*To do*: Look through the listing below, and wherever a line has the string "self", copy it.

*Provided data*:
○ ○ ○

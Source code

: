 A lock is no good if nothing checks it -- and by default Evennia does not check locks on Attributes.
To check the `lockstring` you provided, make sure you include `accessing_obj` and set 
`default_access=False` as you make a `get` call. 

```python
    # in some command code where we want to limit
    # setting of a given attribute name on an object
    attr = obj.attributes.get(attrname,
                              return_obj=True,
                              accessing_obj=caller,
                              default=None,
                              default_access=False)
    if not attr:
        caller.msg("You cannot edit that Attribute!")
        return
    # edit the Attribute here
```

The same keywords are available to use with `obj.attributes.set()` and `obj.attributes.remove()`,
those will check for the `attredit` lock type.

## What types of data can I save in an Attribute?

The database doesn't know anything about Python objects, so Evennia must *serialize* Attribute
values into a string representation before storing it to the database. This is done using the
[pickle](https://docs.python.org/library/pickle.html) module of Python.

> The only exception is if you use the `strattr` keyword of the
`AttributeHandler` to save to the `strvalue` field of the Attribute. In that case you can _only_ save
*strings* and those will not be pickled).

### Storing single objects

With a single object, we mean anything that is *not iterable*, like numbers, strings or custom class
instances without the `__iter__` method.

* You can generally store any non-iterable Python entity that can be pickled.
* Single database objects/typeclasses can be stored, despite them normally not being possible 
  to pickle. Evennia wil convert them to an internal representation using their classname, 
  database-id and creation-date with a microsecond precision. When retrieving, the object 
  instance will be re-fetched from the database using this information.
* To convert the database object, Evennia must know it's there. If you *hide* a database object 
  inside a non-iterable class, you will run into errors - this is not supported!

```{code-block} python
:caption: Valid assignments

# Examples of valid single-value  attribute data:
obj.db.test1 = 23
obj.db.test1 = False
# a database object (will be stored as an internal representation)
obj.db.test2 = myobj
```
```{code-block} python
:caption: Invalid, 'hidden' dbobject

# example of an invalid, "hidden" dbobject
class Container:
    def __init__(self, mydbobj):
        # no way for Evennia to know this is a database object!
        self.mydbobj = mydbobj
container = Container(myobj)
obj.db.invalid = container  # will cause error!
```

○ ○ ○

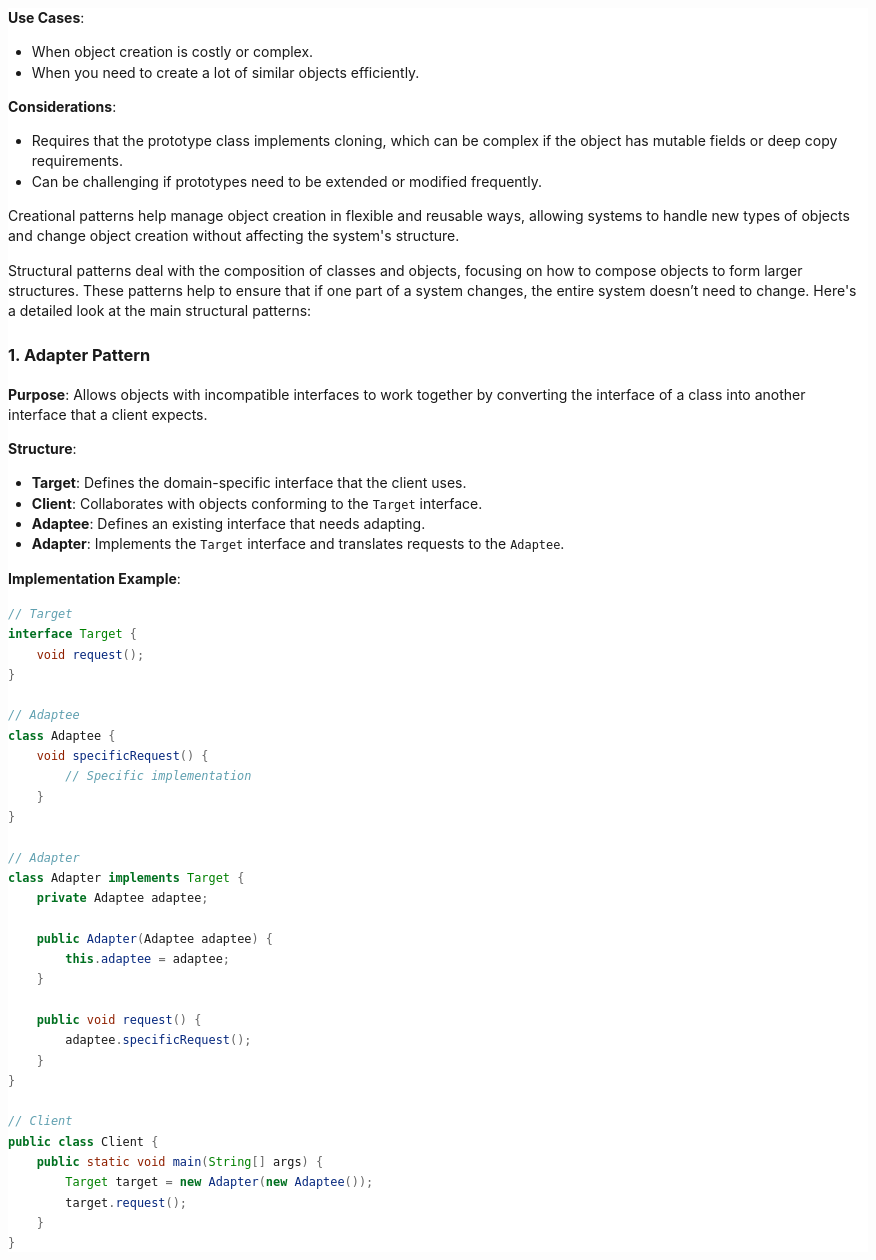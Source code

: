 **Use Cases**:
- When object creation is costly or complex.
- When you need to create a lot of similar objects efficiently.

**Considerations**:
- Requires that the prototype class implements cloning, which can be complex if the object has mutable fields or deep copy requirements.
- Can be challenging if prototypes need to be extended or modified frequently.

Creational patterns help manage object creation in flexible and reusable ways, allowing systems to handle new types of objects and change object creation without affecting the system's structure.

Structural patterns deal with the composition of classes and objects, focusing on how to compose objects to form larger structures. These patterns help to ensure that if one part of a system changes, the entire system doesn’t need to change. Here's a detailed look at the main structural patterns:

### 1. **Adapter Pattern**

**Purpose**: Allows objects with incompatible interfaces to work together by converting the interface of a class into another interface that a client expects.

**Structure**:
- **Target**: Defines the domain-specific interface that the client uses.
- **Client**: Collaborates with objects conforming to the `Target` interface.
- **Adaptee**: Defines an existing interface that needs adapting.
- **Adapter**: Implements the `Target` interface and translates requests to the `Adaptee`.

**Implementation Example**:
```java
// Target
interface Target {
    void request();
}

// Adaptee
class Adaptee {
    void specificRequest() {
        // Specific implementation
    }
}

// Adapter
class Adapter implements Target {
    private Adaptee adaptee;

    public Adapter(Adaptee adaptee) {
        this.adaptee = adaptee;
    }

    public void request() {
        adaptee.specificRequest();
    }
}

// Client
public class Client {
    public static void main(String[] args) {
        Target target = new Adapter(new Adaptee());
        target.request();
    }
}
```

○ ○ ○

*Answer space*:
    def __init__(self, mydbobj):
        self.mydbobj = mydbobj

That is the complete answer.